Periodontal disease is a chronic inflammatory condition leading to tooth loss and serious systemic complications, representing a major health and economic burden. Neutrophils are key protective innate immune cells that eradicate bacterial pathogens through directed migration to sites of infection. Lipids, grouped into eight major classes, are cellular compounds that play structural and signaling roles in multiple cellular processes. Treponema denticola, an understudied pathogen associated with periodontal disease, impairs neutrophil function through manipulation of phosphoinositide (PIP) modifying enzyme activity, diminishing production of the PIP lipid family. We hypothesize that global lipid changes, specifically PIPs and sphingolipids, occur during neutrophil chemotaxis and that bacterial exposure during chronic disease modulates these changes. Accordingly, we will examine 1) lipid profiles during neutrophil chemotaxis and following exposure to T. denticola and 2) activity of PIP modifying enzymes in oral neutrophils and gingival tissue during periodontal disease. We aim to acquire preliminary data to generate new hypotheses for a larger project detailing links between lipids, neutrophil function and periodontal disease. We anticipate this proposal will establish novel roles for lipids in neutrophil chemotaxis and gain understanding of how pathogens manipulate lipid metabolism to dampen the protective immune response. Translational study of human clinical specimens will identify lipid pathways crucial to periodontal disease. Examination of lipid changes in oral neutrophils provides a novel, highly relevant tool for measure of clinical manifestation. Knowledge of lipids and their regulatory pathways involved in normal neutrophil function and manipulation during disease provides prospective development of novel biomarkers and therapeutic targets.

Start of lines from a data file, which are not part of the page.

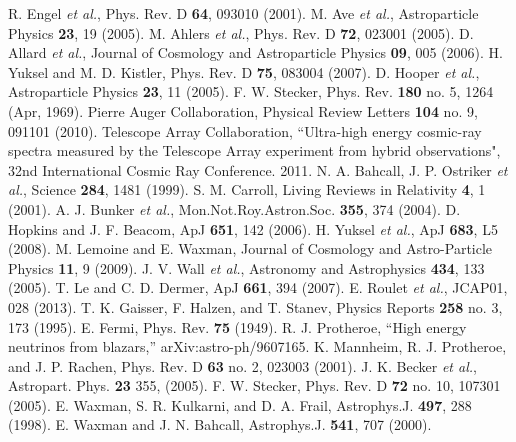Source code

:\begin{thebibliography}{1}
 R. Engel {\it et al.}, Phys. Rev. D \textbf{64}, 093010 (2001).
 M. Ave {\it et al.}, Astroparticle Physics \textbf{23}, 19 (2005).
 M. Ahlers {\it et al.}, Phys. Rev. D \textbf{72},  023001 (2005).
  D. Allard {\it et al.}, Journal of Cosmology and Astroparticle Physics \textbf{09},  005 (2006).
H. Yuksel and M. D. Kistler, Phys. Rev. D \textbf{75}, 083004 (2007).
 D. Hooper {\it et al.}, Astroparticle Physics \textbf{23}, 11 (2005).
 F. W. Stecker, Phys. Rev. \textbf{180} no. 5, 1264 (Apr, 1969).
 Pierre Auger Collaboration, Physical Review Letters \textbf{104} no. 9, 091101 (2010).
 Telescope Array Collaboration, 
``Ultra-high energy cosmic-ray spectra measured by the Telescope Array experiment from hybrid observations", 32nd International Cosmic Ray Conference. 2011.
 N. A. Bahcall, J. P. Ostriker {\it et al.}, Science \textbf{284}, 1481 (1999).
 S. M. Carroll, Living Reviews in Relativity \textbf{4}, 1 (2001).
 A. J. Bunker {\it et al.}, Mon.Not.Roy.Astron.Soc. \textbf{355}, 374 (2004).
 D. Hopkins and J. F. Beacom, ApJ \textbf{651}, 142 (2006). \newline H. Yuksel {\it et al.}, ApJ \textbf{683}, L5 (2008).
 M. Lemoine and E. Waxman, Journal of Cosmology and Astro-Particle Physics \textbf{11}, 9 (2009).
 J. V. Wall {\it et al.}, Astronomy and Astrophysics \textbf{434}, 133 (2005).
 T. Le and C. D. Dermer, ApJ \textbf{661}, 394 (2007).
 E. Roulet {\it et al.}, JCAP01, 028 (2013).
  T. K. Gaisser, F. Halzen, and T. Stanev, Physics Reports \textbf{258} no. 3, 173 (1995).
 E. Fermi, Phys. Rev. \textbf{75} (1949).
 R. J. Protheroe, “High energy neutrinos from blazars,” arXiv:astro-ph/9607165.
  K. Mannheim, R. J. Protheroe, and J. P. Rachen,  Phys. Rev. D \textbf{63} no. 2, 023003 (2001).
  J. K. Becker {\it et al.}, Astropart. Phys. \textbf{23} 355, (2005).
 F. W. Stecker, Phys. Rev. D \textbf{72} no. 10,  107301 (2005).
 E. Waxman, S. R. Kulkarni, and D. A. Frail,  Astrophys.J. \textbf{497}, 288 (1998).
 E. Waxman and J. N. Bahcall, Astrophys.J. \textbf{541}, 707 (2000).

\end{thebibliography}

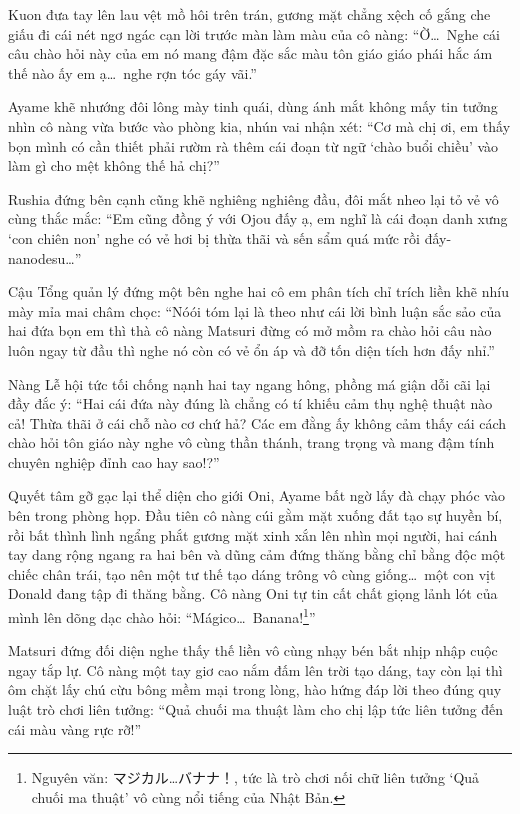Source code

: \documentclass[../main.tex]{subfiles}
\begin{document}
Kuon đưa tay lên lau vệt mồ hôi trên trán, gương mặt chẳng xệch cố gắng che giấu đi cái nét ngơ ngác cạn lời trước màn làm màu của cô nàng: ``Ờ\dots\ Nghe cái câu chào hỏi này của em nó mang đậm đặc sắc màu tôn giáo giáo phái hắc ám thế nào ấy em ạ\dots\ nghe rợn tóc gáy vãi.''

Ayame khẽ nhướng đôi lông mày tinh quái, dùng ánh mắt không mấy tin tưởng nhìn cô nàng vừa bước vào phòng kia, nhún vai nhận xét: ``Cơ mà chị ơi, em thấy bọn mình có cần thiết phải rườm rà thêm cái đoạn từ ngữ `chào buổi chiều' vào làm gì cho mệt không thế hả chị?''

Rushia đứng bên cạnh cũng khẽ nghiêng nghiêng đầu, đôi mắt nheo lại tỏ vẻ vô cùng thắc mắc: ``Em cũng đồng ý với Ojou đấy ạ, em nghĩ là cái đoạn danh xưng `con chiên non' nghe có vẻ hơi bị thừa thãi và sến sẩm quá mức rồi đấy-nanodesu\dots''


Cậu Tổng quản lý đứng một bên nghe hai cô em phân tích chỉ trích liền khẽ nhíu mày mỉa mai châm chọc: ``Nóói tóm lại là theo như cái lời bình luận sắc sảo của hai đứa bọn em thì thà cô nàng Matsuri đừng có mở mồm ra chào hỏi câu nào luôn ngay từ đầu thì nghe nó còn có vẻ ổn áp và đỡ tốn diện tích hơn đấy nhỉ.''

Nàng Lễ hội tức tối chống nạnh hai tay ngang hông, phồng má giận dỗi cãi lại đầy đắc ý: ``Hai cái đứa này đúng là chẳng có tí khiếu cảm thụ nghệ thuật nào cả! Thừa thãi ở cái chỗ nào cơ chứ hả? Các em đằng ấy không cảm thấy cái cách chào hỏi tôn giáo này nghe vô cùng thần thánh, trang trọng và mang đậm tính chuyên nghiệp đỉnh cao hay sao!?''

\ct

Quyết tâm gỡ gạc lại thể diện cho giới Oni, Ayame bất ngờ lấy đà chạy phóc vào bên trong phòng họp. Đầu tiên cô nàng cúi gằm mặt xuống đất tạo sự huyền bí, rồi bất thình lình ngẩng phắt gương mặt xinh xắn lên nhìn mọi người, hai cánh tay dang rộng ngang ra hai bên và dũng cảm đứng thăng bằng chỉ bằng độc một chiếc chân trái, tạo nên một tư thế tạo dáng trông vô cùng giống\dots\ một con vịt Donald đang tập đi thăng bằng. Cô nàng Oni tự tin cất chất giọng lảnh lót của mình lên dõng dạc chào hỏi: ``Mágico\dots\ Banana!\footnote{Nguyên văn: マジカル…バナナ！, tức là trò chơi nối chữ liên tưởng `Quả chuối ma thuật' vô cùng nổi tiếng của Nhật Bản.}''

Matsuri đứng đối diện nghe thấy thế liền vô cùng nhạy bén bắt nhịp nhập cuộc ngay tắp lự. Cô nàng một tay giơ cao nắm đấm lên trời tạo dáng, tay còn lại thì ôm chặt lấy chú cừu bông mềm mại trong lòng, hào hứng đáp lời theo đúng quy luật trò chơi liên tưởng: ``Quả chuối ma thuật làm cho chị lập tức liên tưởng đến cái màu vàng rực rỡ!''
\end{document}
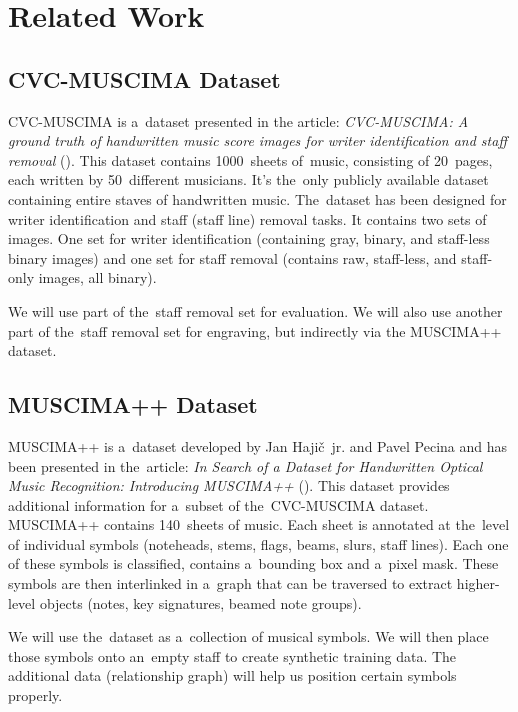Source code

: \chapter{Related Work}
\label{chap:RelatedWork}


\section{CVC-MUSCIMA Dataset}
\label{sec:CvcMuscima}

CVC-MUSCIMA is a~dataset presented in the article: \emph{CVC-MUSCIMA: A ground truth of handwritten music score images for writer identification and staff removal} (\cite{CvcMuscima}). This dataset contains 1000~sheets of~music, consisting of 20~pages, each written by 50~different musicians. It's the~only publicly available dataset containing entire staves of handwritten music. The~dataset has been designed for writer identification and staff (staff line) removal tasks. It contains two sets of images. One set for writer identification (containing gray, binary, and staff-less binary images) and one set for staff removal (contains raw, staff-less, and staff-only images, all binary).

We will use part of the~staff removal set for evaluation. We will also use another part of the~staff removal set for engraving, but indirectly via the MUSCIMA++ dataset.


\section{MUSCIMA++ Dataset}

MUSCIMA++ is a~dataset developed by Jan Hajič~jr. and Pavel Pecina and has been presented in the~article: \emph{In Search of a Dataset for Handwritten Optical Music Recognition: Introducing MUSCIMA++} (\cite{MuscimaPP}). This dataset provides additional information for a~subset of the~CVC-MUSCIMA dataset. MUSCIMA++ contains 140~sheets of music. Each sheet is annotated at the~level of individual symbols (noteheads, stems, flags, beams, slurs, staff lines). Each one of these symbols is classified, contains a~bounding box and a~pixel mask. These symbols are then interlinked in a~graph that can be traversed to extract higher-level objects (notes, key signatures, beamed note groups).

We will use the~dataset as a~collection of musical symbols. We will then place those symbols onto an~empty staff to create synthetic training data. The additional data (relationship graph) will help us position certain symbols properly.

Synaptic changes following prolonged noise exposure associated with tinnitus

  • Xu-Friedman, Matthew, Department of Biological Sciences
  • Dent, Micheal, Department of Psychology

Abstract:

Tinnitus is a major problem for people who are exposed to loud noise for prolonged periods at work or during travel. Most of the focus on this topic has been on the effects of traumatic noise. However, loud, non-traumatic noise is a widespread risk factor that is neglected. These lower levels of noise trigger adaptations within the brain that cause signals arriving from the ear to be too powerful, raising the concern that they could contribute to tinnitus. The overall goal of this proposal is to study the mechanisms underlying this poorly-studied form of tinnitus, in order to develop treatment strategies. This requires an animal model, and mice are ideal because they are amenable to experimental and genetic manipulation. Assessing tinnitus in mice has usually involved the startle reflex, which is susceptible to motivational and acuity changes, thereby undermining the conclusions that can be drawn about tinnitus. Instead, a new approach will be developed to assess tinnitus in mice using operant conditioning, which avoids such complications. In parallel, the cellular correlates of tinnitus will be studied using electrophysiology and electron microscopy. These experiments are unique in providing understanding of an understudied risk factor for tinnitus, as well as the cellular changes that contribute to tinnitus.  This proposal was originally submitted to the Department of Defense Peer Reviewed Medical Research Program. The reviewers were significantly enthusiastic about the study, but all cited a need for preliminary data to validate the approach, which this proposal seeks to address.